See S3-01.md for the shared lessons L10 (entropy double-fire) and L11 (TypeAliasType for Pydantic-compatible recursive JSONValue) and L12 (mutation regex must be unable-to-match, not just weaker). The single new lesson unique to S3-02:

L13 — Field validators that target list[T] get the full list, not per-element

  • Symptom: Drafted @field_validator("fingerprints") to validate a single string; mypy strict flagged def _validate_fingerprints(cls, v: str) -> str because the field type is list[str] and Pydantic v2 passes the whole list to mode="after" validators (mode="before" could in principle preprocess; mode="after" gets the post-coerced type).

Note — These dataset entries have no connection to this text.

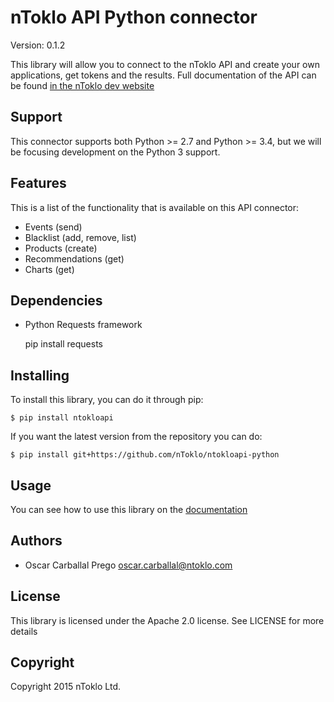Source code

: # nToklo API Python connector

Version: 0.1.2

This library will allow you to connect to the nToklo API and create your own applications, get tokens and the results. Full documentation of the API can
be found [in the nToklo dev website](https://docs.ntoklo.com)

## Support

This connector supports both Python >= 2.7 and Python >= 3.4, but we will be focusing development on the Python 3 support.

## Features

This is a list of the functionality that is available on this API connector:

* Events (send)
* Blacklist (add, remove, list)
* Products (create)
* Recommendations (get)
* Charts (get)

## Dependencies

- Python Requests framework

    pip install requests

## Installing

To install this library, you can do it through pip:

    $ pip install ntokloapi

If you want the latest version from the repository you can do:

    $ pip install git+https://github.com/nToklo/ntokloapi-python

## Usage

You can see how to use this library on the [documentation](http://ntokloapi-python.readthedocs.org/en/latest/)

## Authors

- Oscar Carballal Prego <oscar.carballal@ntoklo.com>

## License

This library is licensed under the Apache 2.0 license. See LICENSE for more
details

## Copyright

Copyright 2015 nToklo Ltd.
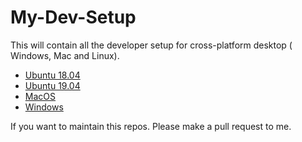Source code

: # My-Dev-Setup
This will contain all the developer setup for cross-platform desktop ( Windows, Mac and Linux).

- [Ubuntu 18.04](Ubuntu1804.md)
- [Ubuntu 19.04](Ubuntu1904.md)
- [MacOS](MACOS.md)
- [Windows](WINDOWS.md)

If you want to maintain this repos. Please make a pull request to me.
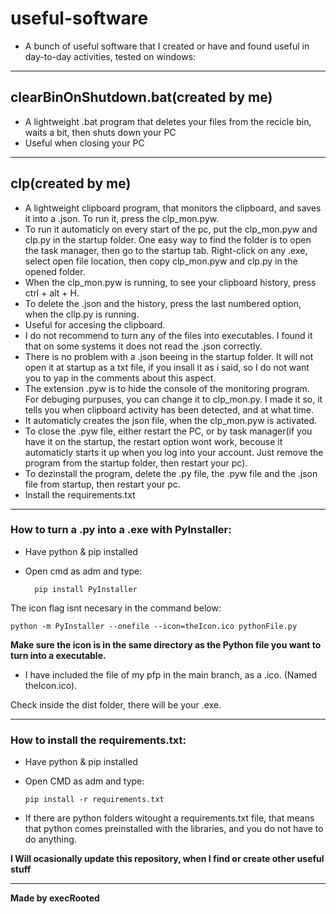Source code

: # useful-software

 - A bunch of useful software that I created or have and found useful in day-to-day activities, tested on windows:
------
## clearBinOnShutdown.bat(created by me)

- A lightweight .bat program that deletes your files from the recicle bin, waits a bit, then shuts down your PC
- Useful when closing your PC

---

## clp(created by me)

- A lightweight clipboard program, that monitors the clipboard, and saves it into a .json. To run it, press the clp_mon.pyw.
- To run it automaticly on every start of the pc, put the clp_mon.pyw and clp.py in the startup folder. One easy way to find the folder is to open the task manager, then go to the startup tab. Right-click on any .exe, select open file location, then copy clp_mon.pyw and clp.py in the opened folder.
- When the clp_mon.pyw is running, to see your clipboard history, press ctrl + alt + H.
- To delete the .json and the history, press the last numbered option, when the cllp.py is running. 
- Useful for accesing the clipboard.
- I do not recommend to turn any of the files into executables. I found it that on some systems it does not read the .json correctly.
- There is no problem with a .json beeing in the startup folder. It will not open it at startup as a txt file, if you insall it as i said, so I do not want you to yap in the comments about this aspect.
- The extension .pyw is to hide the console of the monitoring program. For debuging purpuses, you can change it to clp_mon.py. I made it so, it tells you when clipboard activity has been detected, and at what time.
- It automaticly creates the json file, when the clp_mon.pyw is activated.
- To close the .pyw file, either restart the PC, or by task manager(if you have it on the startup, the restart option wont work, becouse it automaticly starts it up when you log into your account. Just remove the program from the startup folder, then restart your pc).
- To dezinstall the program, delete the .py file, the .pyw file and the .json file from startup, then restart your pc.
- Install the requirements.txt
------

### How to turn a .py into a .exe with PyInstaller:
- Have python & pip installed
- Open cmd as adm and type:

  
		pip install PyInstaller

The icon flag isnt necesary in the command below: 


	python -m PyInstaller --onefile --icon=theIcon.ico pythonFile.py
 
**Make sure the icon is in the same directory as the Python file you want to turn into a executable.**
 - I have included the file of my pfp in the main branch, as a .ico. (Named theIcon.ico).

Check inside the dist folder, there will be your .exe.

------

### How to install the requirements.txt:
  - Have python & pip installed
  - Open CMD as adm and type:

        pip install -r requirements.txt

* If there are python folders witought a requirements.txt file, that means that python comes preinstalled with the libraries, and you do not have to do anything.

**I Will ocasionally update this repository, when I find or create other useful stuff**

------

**Made by execRooted**
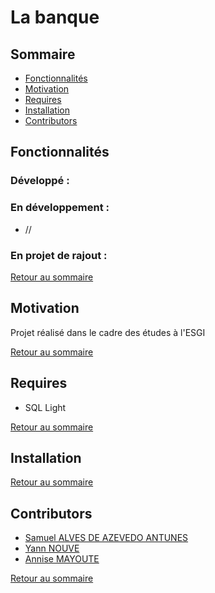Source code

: # La banque

## Sommaire

* [Fonctionnalités](#fonctionnalités)
* [Motivation](#motivation)
* [Requires](#requires)
* [Installation](#installation)
* [Contributors](#contributors)

## Fonctionnalités

### Développé : 


### En développement :
* //

### En projet de rajout :

[Retour au sommaire](#sommaire)
## Motivation

Projet réalisé dans le cadre des études à l'ESGI

[Retour au sommaire](#sommaire)
## Requires

* SQL Light

[Retour au sommaire](#sommaire)
## Installation

[Retour au sommaire](#sommaire)
## Contributors

* [Samuel ALVES DE AZEVEDO ANTUNES]
* [Yann NOUVE]
* [Annise MAYOUTE]

[Retour au sommaire](#sommaire)

[Samuel ALVES DE AZEVEDO ANTUNES]: <https://github.com/NeverTwice>
[Yann NOUVE]: <https://github.com/chateux>
[Annise MAYOUTE]:  <https://github.com/WildRav>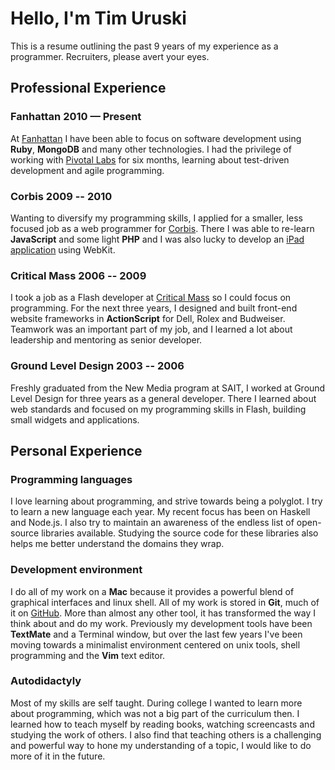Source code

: # Hello, I'm <span class="name">Tim Uruski</span>

This is a resume outlining the past 9 years of my experience as a programmer.
Recruiters, please avert your eyes.

## Professional Experience

### Fanhattan <span class="duration">2010 &mdash; Present</span>

At [Fanhattan](http://fanhattan.com) I have been able to focus on software
development using **Ruby**, **MongoDB** and many other technologies. I had the
privilege of working with [Pivotal Labs](http://pivotallabs.com) for six
months, learning about test-driven development and agile programming.

### Corbis <span class="duration">2009 -- 2010</span>

Wanting to diversify my programming skills, I applied for a smaller, less
focused job as a web programmer for [Corbis](http://www.corbisimages.com/).
There I was able to re-learn **JavaScript** and some light **PHP** and I was
also lucky to develop an [iPad
application](http://www.veer.com/ideas/activitybook/) using WebKit.

### Critical Mass <span class="duration">2006 -- 2009</span>

I took a job as a Flash developer at [Critical Mass](http://criticalmass.com)
so I could focus on programming. For the next three years, I designed and built
front-end website frameworks in **ActionScript** for Dell, Rolex and Budweiser.
Teamwork was an important part of my job, and I learned a lot about leadership
and mentoring as senior developer.

### Ground Level Design <span class="duration">2003 -- 2006</span>

Freshly graduated from the New Media program at SAIT, I worked at Ground Level
Design for three years as a general developer. There I learned about web
standards and focused on my programming skills in Flash, building small widgets
and applications.

## Personal Experience

### Programming languages

I love learning about programming, and strive towards being a polyglot. I try
to learn a new language each year. My recent focus has been on Haskell and
Node.js. I also try to maintain an awareness of the endless list of open-source
libraries available. Studying the source code for these libraries also helps me
better understand the domains they wrap.

### Development environment

I do all of my work on a **Mac** because it provides a powerful blend of
graphical interfaces and linux shell. All of my work is stored in **Git**, much
of it on [GitHub](https://github.com/timuruski). More than almost any other
tool, it has transformed the way I think about and do my work. Previously my
development tools have been **TextMate** and a Terminal window, but over the last
few years I've been moving towards a minimalist environment centered on unix
tools, shell programming and the **Vim** text editor.

### Autodidactyly

Most of my skills are self taught. During college I wanted to learn more about
programming, which was not a big part of the curriculum then. I learned how to
teach myself by reading books, watching screencasts and studying the work of
others. I also find that teaching others is a challenging and powerful way to
hone my understanding of a topic, I would like to do more of it in the future.


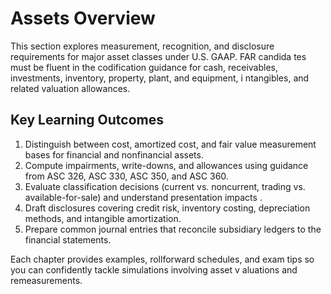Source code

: # Assets Overview

This section explores measurement, recognition, and disclosure requirements for major asset classes under U.S. GAAP. FAR candida
tes must be fluent in the codification guidance for cash, receivables, investments, inventory, property, plant, and equipment, i
ntangibles, and related valuation allowances.

## Key Learning Outcomes

1. Distinguish between cost, amortized cost, and fair value measurement bases for financial and nonfinancial assets.
2. Compute impairments, write-downs, and allowances using guidance from ASC 326, ASC 330, ASC 350, and ASC 360.
3. Evaluate classification decisions (current vs. noncurrent, trading vs. available-for-sale) and understand presentation impacts
   .
4. Draft disclosures covering credit risk, inventory costing, depreciation methods, and intangible amortization.
5. Prepare common journal entries that reconcile subsidiary ledgers to the financial statements.

Each chapter provides examples, rollforward schedules, and exam tips so you can confidently tackle simulations involving asset v
aluations and remeasurements.
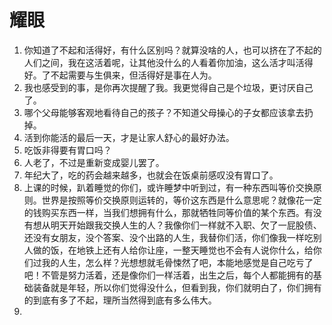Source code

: # 耀眼

1. 你知道了不起和活得好，有什么区别吗？就算没啥的人，也可以挤在了不起的人们之间，我在这活着呢，让其他没什么的人看着你加油，这么活才叫活得好。了不起需要与生俱来，但活得好是事在人为。
2. 我也感受到的事，是你再次提醒了我。我更觉得自己是个垃圾，更讨厌自己了。
3. 哪个父母能够客观地看待自己的孩子？不知道父母操心的子女都应该拿去扔掉。
4. 活到你能活的最后一天，才是让家人舒心的最好办法。
5. 吃饭非得要有胃口吗？
6. 人老了，不过是重新变成婴儿罢了。
7. 年纪大了，吃的药会越来越多，也就会在饭桌前感叹没有胃口了。
8. 上课的时候，趴着睡觉的你们，或许睡梦中听到过，有一种东西叫等价交换原则。世界是按照等价交换原则运转的，等价这东西是什么意思呢？就像花一定的钱购买东西一样，当我们想拥有什么，那就牺牲同等价值的某个东西。有没有想从明天开始跟我交换人生的人？我像你们一样就不入职、欠了一屁股债、还没有女朋友，没个答案、没个出路的人生，我替你们活，你们像我一样吃别人做的饭，在地铁上还有人给你让座，一整天睡觉也不会有人说你什么，给你们过我的人生，怎么样？光想想就毛骨悚然了吧，本能地感觉是自己吃亏了吧！不管是努力活着，还是像你们一样活着，出生之后，每个人都能拥有的基础装备就是年轻，所以你们觉得没什么，但看到我，你们就明白了，你们拥有的到底有多了不起，理所当然得到底有多么伟大。
9. 
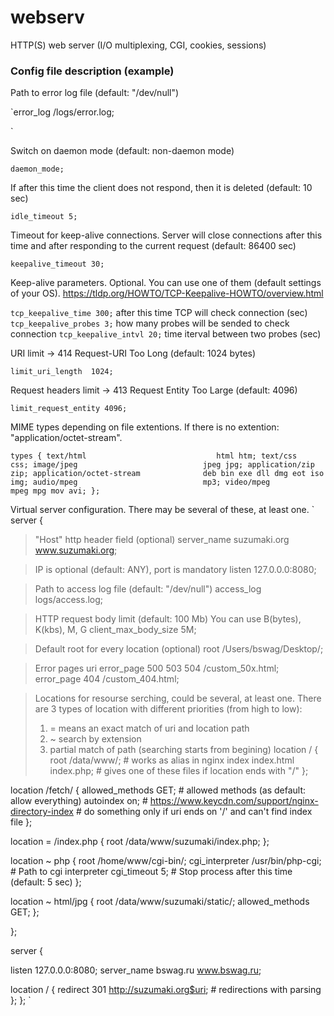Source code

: # webserv
HTTP(S) web server (I/O multiplexing, CGI, cookies, sessions)

### Config file description (example)
Path to error log file (default: "/dev/null")

`error_log /logs/error.log;

`

Switch on daemon mode (default: non-daemon mode)

`daemon_mode;
`

If after this time the client does not respond,
then it is deleted (default: 10 sec)

`idle_timeout 5;`


Timeout for keep-alive connections. Server will close connections after this time
and after responding to the current request (default: 86400 sec)

`keepalive_timeout 30;`

Keep-alive parameters. Optional.
You can use one of them (default settings of your OS).
https://tldp.org/HOWTO/TCP-Keepalive-HOWTO/overview.html

`tcp_keepalive_time 300;`	after this time TCP will check connection (sec)
`tcp_keepalive_probes 3;`	how many probes will be sended to check connection
`tcp_keepalive_intvl 20;`	time iterval between two probes (sec)


URI limit -> 414 Request-URI Too Long (default: 1024 bytes)

`limit_uri_length  1024;`


Request headers limit -> 413 Request Entity Too Large (default: 4096)

`limit_request_entity 4096;`


MIME types depending on file extentions.
If there is no extention: "application/octet-stream".

`types {
  text/html                             html htm;
  text/css                              css;
  image/jpeg                            jpeg jpg;
  application/zip                       zip;
  application/octet-stream              deb bin exe dll dmg eot iso img;
  audio/mpeg                            mp3;
  video/mpeg                            mpeg mpg mov avi;
};`

Virtual server configuration.
There may be several of these, at least one.
`
server {
  > "Host" http header field (optional)
	server_name suzumaki.org www.suzumaki.org;
  
  > IP is optional (default: ANY), port is mandatory
  listen 127.0.0.0:8080;
  
  > Path to access log file (default: "/dev/null") 
  access_log  logs/access.log;
  
  > HTTP request body limit (default: 100 Mb)
  > You can use B(bytes), K(kbs), M, G
  client_max_body_size 5M;
  
  > Default root for every location (optional)
  root /Users/bswag/Desktop/;
  
  > Error pages uri
  error_page 500 503 504 /custom_50x.html;
  error_page 404 /custom_404.html;
  
  > Locations for resourse serching, could be several, at least one.
  > There are 3 types of location with different priorities (from high to low):
  > 1. = means an exact match of uri and location path
  > 2. ~ search by extension
  > 3.   partial match of path (searching starts from begining)
  location / {
      root      /data/www/;                   # works as alias in nginx
      index     index.html index.php;         # gives one of these files if location ends with "/"
  };

  location /fetch/ {
      allowed_methods   GET;                  # allowed methods (as default: allow everything)
      autoindex     on;                       # https://www.keycdn.com/support/nginx-directory-index
                                              # do something only if uri ends on '/' and can't find index file
  };

  location = /index.php {
      root /data/www/suzumaki/index.php;
  };
  
  location ~ php {
      root /home/www/cgi-bin/;
      cgi_interpreter /usr/bin/php-cgi;       # Path to cgi interpreter
      cgi_timeout 5;                          # Stop process after this time (default: 5 sec)
  };
    
  location ~ html/jpg {
      root /data/www/suzumaki/static/;
      allowed_methods   GET;
  };
  
};

server {

  listen 127.0.0.0:8080;
  server_name bswag.ru www.bswag.ru;
  
  location / {
        redirect 301 http://suzumaki.org$uri;    # redirections with parsing
  };
};
`
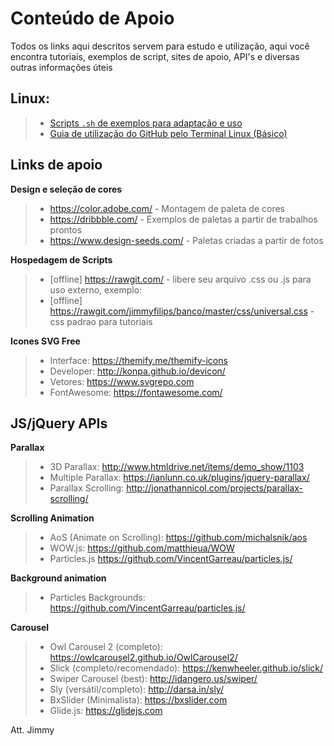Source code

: # Conteúdo de Apoio
Todos os links aqui descritos servem para estudo e utilização, aqui você encontra tutoriais, exemplos de script, sites de apoio, API's e diversas outras informações úteis

Linux:
--------
> - [Scripts `.sh` de exemplos para adaptação e uso](scripts)
> - [Guia de utilização do GitHub pelo Terminal Linux (Básico)](Guia%20-%20Git%20Terminal%20Linux.md)

Links de apoio
--------
**Design e seleção de cores**
> - https://color.adobe.com/ - Montagem de paleta de cores
> - https://dribbble.com/ - Exemplos de paletas a partir de trabalhos prontos
> - https://www.design-seeds.com/ - Paletas criadas a partir de fotos

**Hospedagem de Scripts**
> - [offline] https://rawgit.com/ - libere seu arquivo .css ou .js para uso externo, exemplo:
> - [offline] https://rawgit.com/jimmyfilips/banco/master/css/universal.css - css padrao para tutoriais

**Icones SVG Free**
> - Interface: <https://themify.me/themify-icons>
> - Developer: <http://konpa.github.io/devicon/>
> - Vetores: <https://www.svgrepo.com>
> - FontAwesome: <https://fontawesome.com/>

JS/jQuery APIs
--------
**Parallax**
> - 3D Parallax: <http://www.htmldrive.net/items/demo_show/1103>
> - Multiple Parallax: <https://ianlunn.co.uk/plugins/jquery-parallax/>
> - Parallax Scrolling: <http://jonathannicol.com/projects/parallax-scrolling/>

**Scrolling Animation**
> - AoS (Animate on Scrolling): <https://github.com/michalsnik/aos>
> - WOW.js: <https://github.com/matthieua/WOW>
> - Particles.js <https://github.com/VincentGarreau/particles.js/>

**Background animation**
> - Particles Backgrounds: <https://github.com/VincentGarreau/particles.js/>

**Carousel**
> - Owl Carousel 2 (completo): <https://owlcarousel2.github.io/OwlCarousel2/>
> - Slick (completo/recomendado): <https://kenwheeler.github.io/slick/>
> - Swiper Carousel (best): <http://idangero.us/swiper/>
> - Sly (versátil/completo): <http://darsa.in/sly/>
> - BxSlider (Minimalista): <https://bxslider.com>
> - Glide.js: <https://glidejs.com>

Att. Jimmy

  • Fix: Type the validator as def _validate_fingerprints(cls, v: list[str]) -> list[str] and iterate inside. isinstance(fp, str) is defensive against Pydantic's coercion of non-str list elements.
  • Why it matters: Any future field validator targeting a list[T] field across Phase-2 / Phase-3 (the secret-fingerprint family expanding to RAG ingest, audit-anchor, etc.) inherits the discipline.